╭──

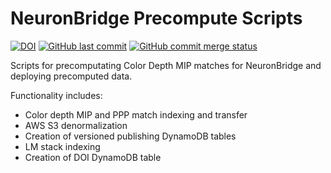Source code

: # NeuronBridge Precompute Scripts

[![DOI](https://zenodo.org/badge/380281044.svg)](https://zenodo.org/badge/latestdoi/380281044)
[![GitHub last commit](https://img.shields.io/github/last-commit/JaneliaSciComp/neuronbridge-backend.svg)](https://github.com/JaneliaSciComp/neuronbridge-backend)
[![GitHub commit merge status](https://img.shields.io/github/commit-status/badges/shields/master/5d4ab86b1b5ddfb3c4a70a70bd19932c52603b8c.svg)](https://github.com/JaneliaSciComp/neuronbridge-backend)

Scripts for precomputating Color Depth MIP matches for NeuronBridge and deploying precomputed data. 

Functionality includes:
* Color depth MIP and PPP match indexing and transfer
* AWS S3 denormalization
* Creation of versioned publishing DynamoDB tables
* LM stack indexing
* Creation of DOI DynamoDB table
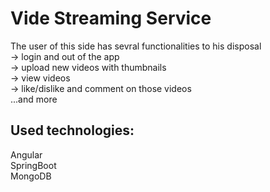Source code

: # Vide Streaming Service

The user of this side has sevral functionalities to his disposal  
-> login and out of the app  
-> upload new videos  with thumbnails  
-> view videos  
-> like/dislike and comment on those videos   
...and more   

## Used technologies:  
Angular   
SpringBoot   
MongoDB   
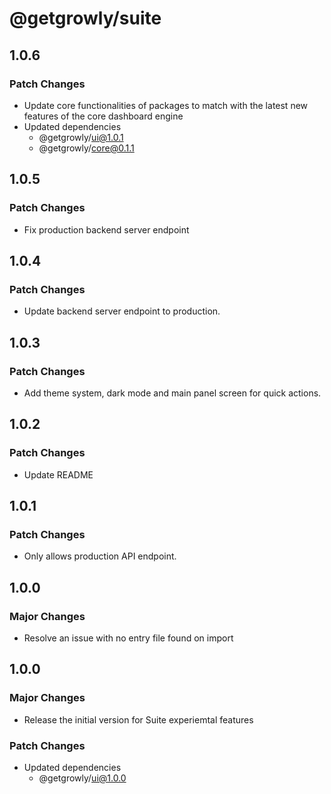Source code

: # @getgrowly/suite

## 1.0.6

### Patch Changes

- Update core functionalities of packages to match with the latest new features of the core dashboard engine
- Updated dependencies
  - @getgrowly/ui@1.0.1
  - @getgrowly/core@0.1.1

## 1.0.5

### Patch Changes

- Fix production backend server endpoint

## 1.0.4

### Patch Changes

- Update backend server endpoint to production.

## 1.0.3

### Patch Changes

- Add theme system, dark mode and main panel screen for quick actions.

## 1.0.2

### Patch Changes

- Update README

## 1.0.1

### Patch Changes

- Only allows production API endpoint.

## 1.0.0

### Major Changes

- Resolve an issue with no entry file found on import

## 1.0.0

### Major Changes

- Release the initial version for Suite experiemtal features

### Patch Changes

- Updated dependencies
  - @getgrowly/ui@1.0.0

╰──

The line with "- Only allows production API endpoint.", the last line of the data above, and every line between them should be duplicated exactly, with nothing else.

- Only allows production API endpoint.

## 1.0.0

### Major Changes

- Resolve an issue with no entry file found on import

## 1.0.0

### Major Changes

- Release the initial version for Suite experiemtal features

### Patch Changes

- Updated dependencies
  - @getgrowly/ui@1.0.0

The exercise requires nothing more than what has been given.